Change Data Capture (CDC) Overview
The Change Data Capture (CDC) equips TigerGraph users with the capability to automatically capture and stream data changes to external Kafka systems.
Key Features
-
Captures and publishes change log data to external Kafka topics.
-
Pauses the publication process during external Kafka downtime and upon recovery the system resumes publishing from the last successfully published point.
-
Maintains sequence of changes to facilitate reproduction of data updates for debugging.
-
Structured in JSON format, promoting readability and compatibility with third-party tools.
CDC Setup
Learn about setup configurations and get started with the setup tutorial.
CDC Message Examples
Deep dive into the CDC messages format and showcased message examples.
CDC Monitoring and Reset
Here users can delve into state monitoring, including DIM state monitoring with the CDC service.
CDC Reaction to Other Features
When GPE is reset
When the GPE is reset (gadmin reset gpe
), all deltas that have not been rebuilt to the snapshot are lost.
The TigerGraph CDC is also reset at the same time.
When that happens, TigerGraph CDC will skip all historical data updates.
Some commands will call gadmin reset gpe
implicitly, so the CDC will reset simultaneously with these commands:
CDC HA
High Availability (HA) support for the CDC service was introduced in version 4.1.0. Before this version, the CDC service (manager) operated exclusively on replica 1 of each GPE partition.
As of version 4.1.0, the CDC service operates on the GPE leader within each GPE partition. In each GPE partition, as long as there is at least one live node, a leader will be elected, and the CDC service should function normally.
For instance, in a 2x2 cluster, if only GPE_1#1 and GPE_2#2 are online among all GPE servers, the CDC service should still operate without issues.
Please note that when the GPE leader switches, duplicate CDC messages may be produced and sent to external Kafka. This occurs because the new GPE leader is unaware of how many CDC messages the previous leader has produced. To deduplicate the produced CDC messages, utilize the "mid" field within the messages.
If you wish to disable CDC High Availability (HA) in a multi-replica cluster and keep the CDC service running only on replica 1, you can do so by accessing the GPE feature manager.
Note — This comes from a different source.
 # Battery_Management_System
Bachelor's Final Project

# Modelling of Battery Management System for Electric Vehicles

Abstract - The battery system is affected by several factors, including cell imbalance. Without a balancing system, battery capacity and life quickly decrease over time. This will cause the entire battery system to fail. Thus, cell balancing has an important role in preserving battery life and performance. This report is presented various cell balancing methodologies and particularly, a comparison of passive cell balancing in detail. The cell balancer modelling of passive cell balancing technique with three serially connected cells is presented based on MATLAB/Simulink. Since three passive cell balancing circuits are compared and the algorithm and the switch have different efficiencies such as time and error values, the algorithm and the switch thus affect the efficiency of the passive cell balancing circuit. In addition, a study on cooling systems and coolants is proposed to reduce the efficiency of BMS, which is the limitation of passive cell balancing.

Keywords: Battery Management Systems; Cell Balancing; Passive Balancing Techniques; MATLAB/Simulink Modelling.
Use the command gadmin config entry GPE.BasicConfig.Features
and remove the "CDC_HA"
entry from the list.
CDC Limitations
Limitation on CDC Message
When distinguishing between modification and insertion for vertex/edge attribute modification, the TigerGraph CDC message will have the "operator": "insert"
key value pair, same as vertex/edge insertion.
However, the "content"
will only contain the field for the modified attribute.
No CDC message for implicit edge deletion
When a vertex is deleted, any edge that uses the vertex as source or target will be implicitly deleted. However, TigerGraph CDC currently does not generate a CDC message for such “implicit edge deletion”.
No CDC message for implicit source vertex insertion
For insertion/modification on undirected edge, or directed edge with reverse edge type, the TigerGraph database will implicitly insert source and target vertex if it does not exist (This behavior can be configured via VERTEX_MUST_EXIST
in a loading job and POST
data api).
In this scenario, TigerGraph CDC will generate a CDC message with "operator": "insert-only"
for target vertex (See the section “Extra CDC message for Edge Update“ ), however there is no CDC message for source vertex.